Aim of the exercise: Find the string "onrender" in the records and copy each line where it occurs.

***** Data supplied

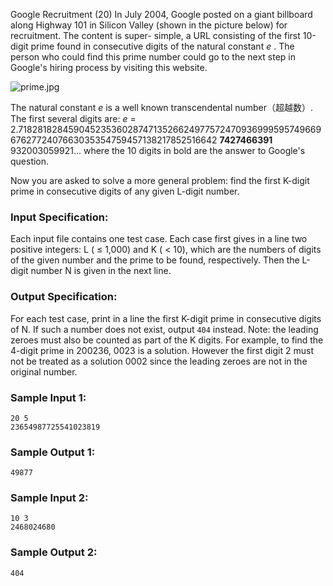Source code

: Google Recruitment (20)
In July 2004, Google posted on a giant billboard along Highway 101 in Silicon
Valley (shown in the picture below) for recruitment. The content is super-
simple, a URL consisting of the first 10-digit prime found in consecutive
digits of the natural constant $e$ . The person who could find this prime
number could go to the next step in Google's hiring process by visiting this
website.

![prime.jpg](https://images.ptausercontent.com/57148679-d574-4f49-b048-775c6c07791c.jpg)

The natural constant $e$ is a well known transcendental number（超越数）. The first
several digits are: $e$ =
2.71828182845904523536028747135266249775724709369995957496696762772407663035354759457138217852516642
**7427466391** 932003059921... where the 10 digits in bold are the answer to
Google's question.

Now you are asked to solve a more general problem: find the first K-digit
prime in consecutive digits of any given L-digit number.

### Input Specification:

Each input file contains one test case. Each case first gives in a line two
positive integers: L ( $\le$ 1,000) and K ( $<$ 10), which are the numbers of
digits of the given number and the prime to be found, respectively. Then the
L-digit number N is given in the next line.

### Output Specification:

For each test case, print in a line the first K-digit prime in consecutive
digits of N. If such a number does not exist, output `404` instead. Note: the
leading zeroes must also be counted as part of the K digits. For example, to
find the 4-digit prime in 200236, 0023 is a solution. However the first digit
2 must not be treated as a solution 0002 since the leading zeroes are not in
the original number.

### Sample Input 1:

    
    
    20 5
    23654987725541023819
    

### Sample Output 1:

    
    
    49877
    

### Sample Input 2:

    
    
    10 3
    2468024680
    

### Sample Output 2:

    
    
    404
    


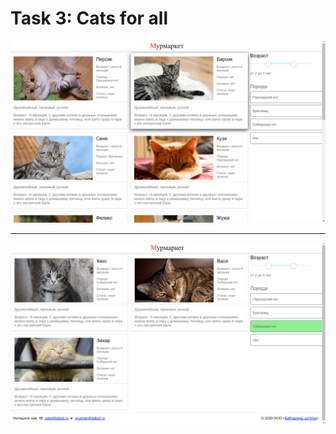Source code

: # Task 3: Cats for all

![alt](https://github.com/DMozhevitin/ITMO/blob/main/ux-course/images/03/01.png)
________________________________________________________________________________
![alt](https://github.com/DMozhevitin/ITMO/blob/main/ux-course/images/03/02.png)
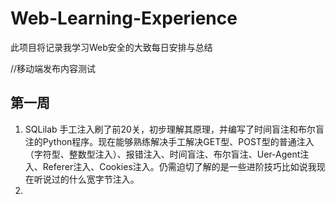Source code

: # Web-Learning-Experience
此项目将记录我学习Web安全的大致每日安排与总结

//移动端发布内容测试

## 第一周 
1. SQLilab 手工注入刷了前20关，初步理解其原理，并编写了时间盲注和布尔盲注的Python程序。现在能够熟练解决手工解决GET型、POST型的普通注入（字符型、整数型注入）、报错注入、时间盲注、布尔盲注、Uer-Agent注入、Referer注入、Cookies注入。仍需迫切了解的是一些进阶技巧比如说我现在听说过的什么宽字节注入。
2. 

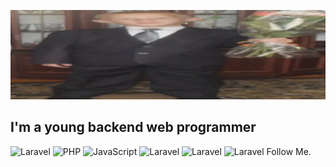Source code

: [![Header](https://github.com/Wall4216/Wall4216/blob/main/assets/Wall.png)](https://vk.com/waall1642)

## I'm a young backend web programmer

![Laravel](https://img.shields.io/badge/-Laravel-090909?style=for-the-badge&logo=laravel&logoColor=6600ff)
![PHP](https://img.shields.io/badge/-Php-black?style=for-the-badge&logo=php&logoColor=red)
![JavaScript](https://img.shields.io/badge/-JavaScript-black?style=for-the-badge&logo=JavaScript&logoColor=orange)
![Laravel](https://img.shields.io/badge/-Laravel-090909?style=for-the-badge&logo=laravel&logoColor=6600ff)
![Laravel](https://img.shields.io/badge/-Laravel-090909?style=for-the-badge&logo=laravel&logoColor=6600ff)
![Laravel](https://img.shields.io/badge/-Laravel-090909?style=for-the-badge&logo=laravel&logoColor=6600ff)
Follow Me.
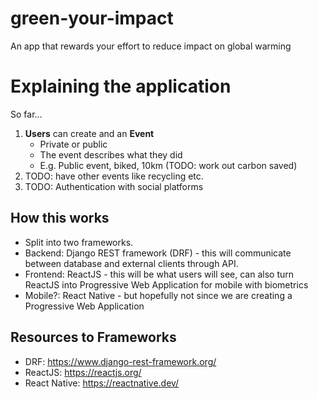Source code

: # green-your-impact

An app that rewards your effort to reduce impact on global warming

# Explaining the application

So far...

1. **Users** can create and an **Event**
      - Private or public
      - The event describes what they did
      - E.g. Public event, biked, 10km (TODO: work out carbon saved)
2. TODO: have other events like recycling etc.
3. TODO: Authentication with social platforms

## How this works

- Split into two frameworks.
- Backend: Django REST framework (DRF) - this will communicate between database and external clients through API.
- Frontend: ReactJS - this will be what users will see, can also turn ReactJS into Progressive Web Application for mobile with biometrics
- Mobile?: React Native - but hopefully not since we are creating a Progressive Web Application

## Resources to Frameworks

- DRF: https://www.django-rest-framework.org/
- ReactJS: https://reactjs.org/
- React Native: https://reactnative.dev/
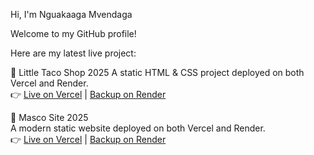 Hi, I'm Nguakaaga Mvendaga

Welcome to my GitHub profile!  

Here are my latest live project:

🌮 Little Taco Shop  2025
A static HTML & CSS project deployed on both Vercel and Render.  
👉 [Live on Vercel](https://little-taco-shop.vercel.app) | [Backup on Render](https://little-taco-shop.onrender.com)

🚀 Masco Site 2025  
A modern static website deployed on both Vercel and Render.  
👉 [Live on Vercel](https://masco-site-2025.vercel.app) | [Backup on Render](https://masco-site-2025.onrender.com)

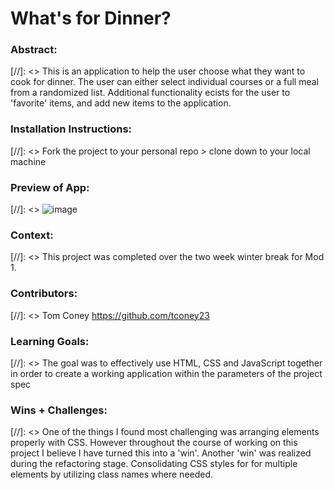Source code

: # What's for Dinner? 

### Abstract:
[//]: <> This is an application to help the user choose what they want to cook for dinner. The user can either select individual courses or a full meal from a randomized list. Additional functionality ecists for the user to 'favorite' items, and add new items to the application.

### Installation Instructions:
[//]: <> Fork the project to your personal repo > clone down to your local machine

### Preview of App:
[//]: <> ![image](https://github.com/tconey23/whats-for-dinner/assets/145934889/864f254b-bb27-42a9-b6ca-433a3a8fdfba)


### Context:
[//]: <> This project was completed over the two week winter break for Mod 1.

### Contributors:
[//]: <> Tom Coney https://github.com/tconey23

### Learning Goals:
[//]: <> The goal was to effectively use HTML, CSS and JavaScript together in order to create a working application within the parameters of the project spec

### Wins + Challenges:
[//]: <> One of the things I found most challenging was arranging elements properly with CSS. However throughout the course of working on this project I believe I have turned this into a 'win'. Another 'win' was realized during the refactoring stage. Consolidating CSS styles for for multiple elements by utilizing class names where needed.
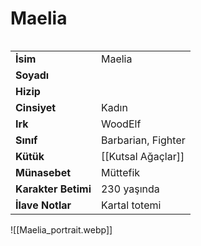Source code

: # Maelia   
  
<div class="row" markdown>  
<div class="column" markdown>  
  
|  |  |  
|---|---|  
| **İsim** | Maelia |  
| **Soyadı** |  |  
| **Hizip** |  |  
| **Cinsiyet** | Kadın |  
| **Irk** | WoodElf |  
| **Sınıf** | Barbarian, Fighter |  
| **Kütük** | [[Kutsal Ağaçlar]] |  
| **Münasebet** | Müttefik |  
| **Karakter Betimi** | 230 yaşında |  
| **İlave Notlar** | Kartal totemi |  
  
</div>  
<div class="column" markdown>  
![[Maelia_portrait.webp]]  
</div>  
</div>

**********

Solution:
👉 [Live on Vercel](https://little-taco-shop.vercel.app) | [Backup on Render](https://little-taco-shop.onrender.com)
👉 [Live on Vercel](https://masco-site-2025.vercel.app) | [Backup on Render](https://masco-site-2025.onrender.com)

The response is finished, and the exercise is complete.